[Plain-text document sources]
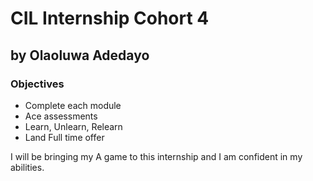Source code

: # CIL Internship Cohort 4
## by Olaoluwa Adedayo
### Objectives
- Complete each module
- Ace assessments
- Learn, Unlearn, Relearn
- Land Full time offer

I will be bringing my A game to this internship and I am confident in my abilities. 
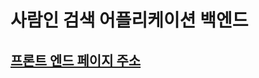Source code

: <h1> 사람인 검색 어플리케이션 백엔드</h1>

<h2><a href="https://github.com/hyeonahc/job-search">프론트 엔드 페이지 주소</a></h2>
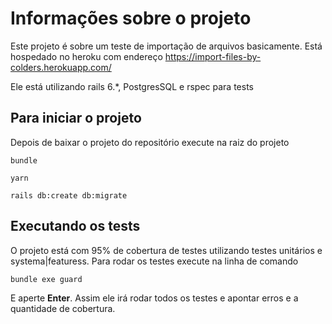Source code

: # Informações sobre o projeto

Este projeto é sobre um teste de importação de arquivos basicamente. Está hospedado no heroku com endereço https://import-files-by-colders.herokuapp.com/

Ele está utilizando rails 6.*, PostgresSQL e rspec para tests

## Para iniciar o projeto

Depois de baixar o projeto do repositório execute na raiz do projeto

`bundle`

`yarn`

`rails db:create db:migrate`

## Executando os tests

O projeto está com 95% de cobertura de testes utilizando testes unitários e systema|featuress. Para rodar os testes execute na linha de comando

`bundle exe guard`

E aperte **Enter**. Assim ele irá rodar todos os testes e apontar erros e a quantidade de cobertura.
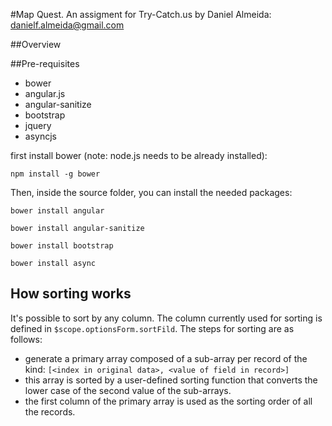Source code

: #Map Quest. An assigment for Try-Catch.us
by Daniel Almeida: danielf.almeida@gmail.com

##Overview


##Pre-requisites
- bower
- angular.js
- angular-sanitize
- bootstrap
- jquery
- asyncjs

first install bower (note: node.js needs to be already installed):

`npm install -g bower`

Then, inside the source folder, you can install the needed packages:

`bower install angular`

`bower install angular-sanitize`

`bower install bootstrap`

`bower install async`


## How sorting works

It's possible to sort by any column. The column currently used for sorting
is defined in `$scope.optionsForm.sortFild`. The steps for sorting are as
follows:

- generate a primary array composed of a sub-array per record of the kind: `[<index in original data>, <value of field in record>]`
- this array is sorted by a user-defined sorting function that converts the lower case of the second value of the sub-arrays.
- the first column of the primary array is used as the sorting order of all the records.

● EXERCISE:
Work out how many lines of the data hold the string "sobre". Reply with that number alone.

● RESPONSE BOX:
2